Ups and Downs for Second Quarter E-Mail Report

E-mail marketing saw a decline in bounce-back rates, but click-to-purchase conversion rates, and orders per e-mail delivered also slipped in the second quarter of 2005 compared with the same quarter last year, according to DoubleClick’s Q2 2005 E-mail Trend Report. Open rates declined 23.6% from Q2 2004, marking a fifth consecutive quarter of falling rates.

Bounce rates declined 25%, to 7.9%, from the Q2 2004 rate, which marked a new all-time low. Click-through rates fell slightly from 7.7% to 7.2% in Q2 2004, but remained above the historical low rate. The click-to-open ratio increased to 32% from 26.5%, demonstrating that content helps drive click response once an e-mail has been opened, and show consumers respond to e-mail when they are cyclically “in the market” for particular content of offers for which they have subscribed.

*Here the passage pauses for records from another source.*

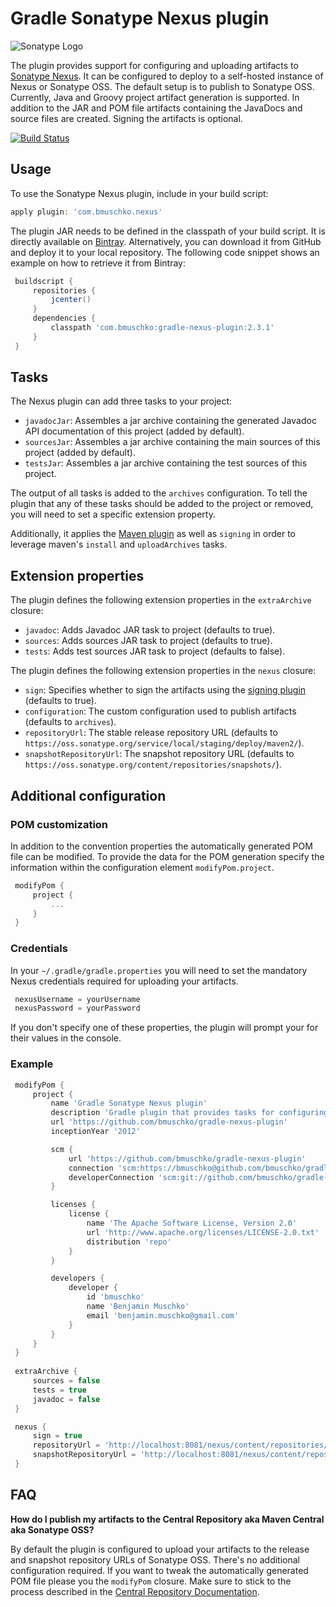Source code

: # Gradle Sonatype Nexus plugin

![Sonatype Logo](http://media.marketwire.com/attachments/200910/580330_sonatype.gif)

The plugin provides support for configuring and uploading artifacts to [Sonatype Nexus](http://www.sonatype.org/nexus/). It can
be configured to deploy to a self-hosted instance of Nexus or Sonatype OSS. The default setup is to publish
to Sonatype OSS. Currently, Java and Groovy project artifact generation is supported. In addition to the JAR and POM file
 artifacts containing the JavaDocs and source files are created. Signing the artifacts is optional.

[![Build Status](https://snap-ci.com/bmuschko/gradle-nexus-plugin/branch/master/build_image)](https://snap-ci.com/bmuschko/gradle-nexus-plugin/branch/master)

## Usage

To use the Sonatype Nexus plugin, include in your build script:

```groovy
apply plugin: 'com.bmuschko.nexus'
```

The plugin JAR needs to be defined in the classpath of your build script. It is directly available on
[Bintray](https://bintray.com/bmuschko/gradle-plugins/com.bmuschko%3Agradle-nexus-plugin).
Alternatively, you can download it from GitHub and deploy it to your local repository. The following code snippet shows an
example on how to retrieve it from Bintray:

```groovy
 buildscript {
     repositories {
         jcenter()
     }
     dependencies {
         classpath 'com.bmuschko:gradle-nexus-plugin:2.3.1'
     }
 }
```

## Tasks

The Nexus plugin can add three tasks to your project:
* `javadocJar`: Assembles a jar archive containing the generated Javadoc API documentation of this project (added by default).
* `sourcesJar`: Assembles a jar archive containing the main sources of this project (added by default).
* `testsJar`: Assembles a jar archive containing the test sources of this project.

The output of all tasks is added to the `archives` configuration. To tell the plugin that any of these tasks should be
added to the project or removed, you will need to set a specific extension property.

Additionally, it applies the [Maven plugin](http://gradle.org/docs/current/userguide/maven_plugin.html) as well
as `signing` in order to leverage maven's `install` and `uploadArchives` tasks.

## Extension properties

The plugin defines the following extension properties in the `extraArchive` closure:

* `javadoc`: Adds Javadoc JAR task to project (defaults to true).
* `sources`: Adds sources JAR task to project (defaults to true).
* `tests`: Adds test sources JAR task to project (defaults to false).

The plugin defines the following extension properties in the `nexus` closure:

* `sign`: Specifies whether to sign the artifacts using the [signing plugin](http://gradle.org/docs/current/userguide/signing_plugin.html) (defaults to true).
* `configuration`: The custom configuration used to publish artifacts (defaults to `archives`).
* `repositoryUrl`: The stable release repository URL (defaults to `https://oss.sonatype.org/service/local/staging/deploy/maven2/`).
* `snapshotRepositoryUrl`: The snapshot repository URL (defaults to `https://oss.sonatype.org/content/repositories/snapshots/`).

## Additional configuration

### POM customization

In addition to the convention properties the automatically generated POM file can be modified. To provide the data for
the POM generation specify the information within the configuration element `modifyPom.project`.

```groovy
 modifyPom {
     project {
         ...
     }
 }
```

### Credentials

In your `~/.gradle/gradle.properties` you will need to set the mandatory Nexus credentials required for uploading your artifacts.

```groovy
 nexusUsername = yourUsername
 nexusPassword = yourPassword
```

If you don't specify one of these properties, the plugin will prompt your for their values in the console.

### Example

```groovy
 modifyPom {
     project {
         name 'Gradle Sonatype Nexus plugin'
         description 'Gradle plugin that provides tasks for configuring and uploading artifacts to Sonatype Nexus.'
         url 'https://github.com/bmuschko/gradle-nexus-plugin'
         inceptionYear '2012'

         scm {
             url 'https://github.com/bmuschko/gradle-nexus-plugin'
             connection 'scm:https://bmuschko@github.com/bmuschko/gradle-nexus-plugin.git'
             developerConnection 'scm:git://github.com/bmuschko/gradle-nexus-plugin.git'
         }

         licenses {
             license {
                 name 'The Apache Software License, Version 2.0'
                 url 'http://www.apache.org/licenses/LICENSE-2.0.txt'
                 distribution 'repo'
             }
         }

         developers {
             developer {
                 id 'bmuschko'
                 name 'Benjamin Muschko'
                 email 'benjamin.muschko@gmail.com'
             }
         }
     }
 }
 
 extraArchive {
     sources = false
     tests = true
     javadoc = false
 }

 nexus {
     sign = true
     repositoryUrl = 'http://localhost:8081/nexus/content/repositories/internal/'
     snapshotRepositoryUrl = 'http://localhost:8081/nexus/content/repositories/internal-snapshots/'
 }
```

## FAQ

**How do I publish my artifacts to the Central Repository aka Maven Central aka Sonatype OSS?**

By default the plugin is configured to upload your artifacts to the release and snapshot repository URLs of Sonatype OSS.
There's no additional configuration required. If you want to tweak the automatically generated POM file please you the
`modifyPom` closure. Make sure to stick to the process described in
the [Central Repository Documentation](http://central.sonatype.org/pages/producers.html).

Open rates fell to 27.5% from 36% in Q2 2004 because of ISP and e-mail technology changes, file aging, and evolving consumer behavior. The technology changes reflect the increased adoption of image blocking by several ISPs and in Outlook, either in bulk folders or by default. DoubleClick also found that new addresses tend to outperform older addresses, leading to a natural downward pressure on open rates as new addresses become a smaller percentage of a marketers overall file. Consumers are also increasingly selective about which e-mails they open because of the increasing volume of messages they receive.

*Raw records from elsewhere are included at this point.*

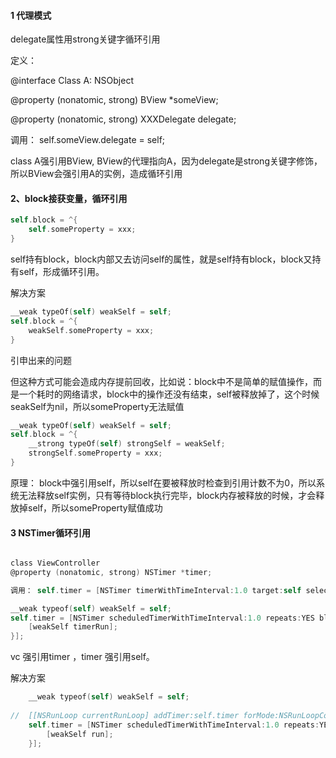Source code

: #### 1 代理模式

delegate属性用strong关键字循环引用

定义：

 @interface Class A: NSObject 

@property (nonatomic, strong) BView *someView; 

@property (nonatomic, strong) XXXDelegate delegate;  



调用： self.someView.delegate = self;

class A强引用BView, BView的代理指向A，因为delegate是strong关键字修饰，所以BView会强引用A的实例，造成循环引用



#### 2、block接获变量，循环引用

```objective-c
self.block = ^{
    self.someProperty = xxx;
} 
```

self持有block，block内部又去访问self的属性，就是self持有block，block又持有self，形成循环引用。



解决方案

```objective-c
__weak typeOf(self) weakSelf = self;
self.block = ^{
    weakSelf.someProperty = xxx;
}
```



引申出来的问题

但这种方式可能会造成内存提前回收，比如说：block中不是简单的赋值操作，而是一个耗时的网络请求，block中的操作还没有结束，self被释放掉了，这个时候seakSelf为nil，所以someProperty无法赋值

```objective-c
__weak typeOf(self) weakSelf = self;
self.block = ^{
    __strong typeOf(self) strongSelf = weakSelf;
    strongSelf.someProperty = xxx;
}
```

原理： block中强引用self，所以self在要被释放时检查到引用计数不为0，所以系统无法释放self实例，只有等待block执行完毕，block内存被释放的时候，才会释放掉self，所以someProperty赋值成功





#### 3 NSTimer循环引用

```objective-c

class ViewController 
@property (nonatomic, strong) NSTimer *timer;  

调用： self.timer = [NSTimer timerWithTimeInterval:1.0 target:self selector:@selector(timerRun) userInfo:nil repeats:YES];

__weak typeof(self) weakSelf = self;
self.timer = [NSTimer scheduledTimerWithTimeInterval:1.0 repeats:YES block:^(NSTimer * _Nonnull timer) {
    [weakSelf timerRun];
}];

```

 

vc 强引用timer ，timer 强引用self。



解决方案

```objective-c
	__weak typeof(self) weakSelf = self;
	
//	[[NSRunLoop currentRunLoop] addTimer:self.timer forMode:NSRunLoopCommonModes];
	self.timer = [NSTimer scheduledTimerWithTimeInterval:1.0 repeats:YES block:^(NSTimer * _Nonnull timer) {
		[weakSelf run];
	}];
```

For retail and catalog marketers that track purchase activity through DARTmail, conversion data also remained strong in Q2 2005. The click-to-purchase conversion rate rose 27.8% to 4.6% in Q2 2005, while orders per e-mail delivered rose 18.2% to 0.26% vs. 0.22% a year ago. Despite a 14% decline in average order size (from $93 in Q2 2004 to $80 this quarter), revenue generated per e-mail remained stable at $0.20.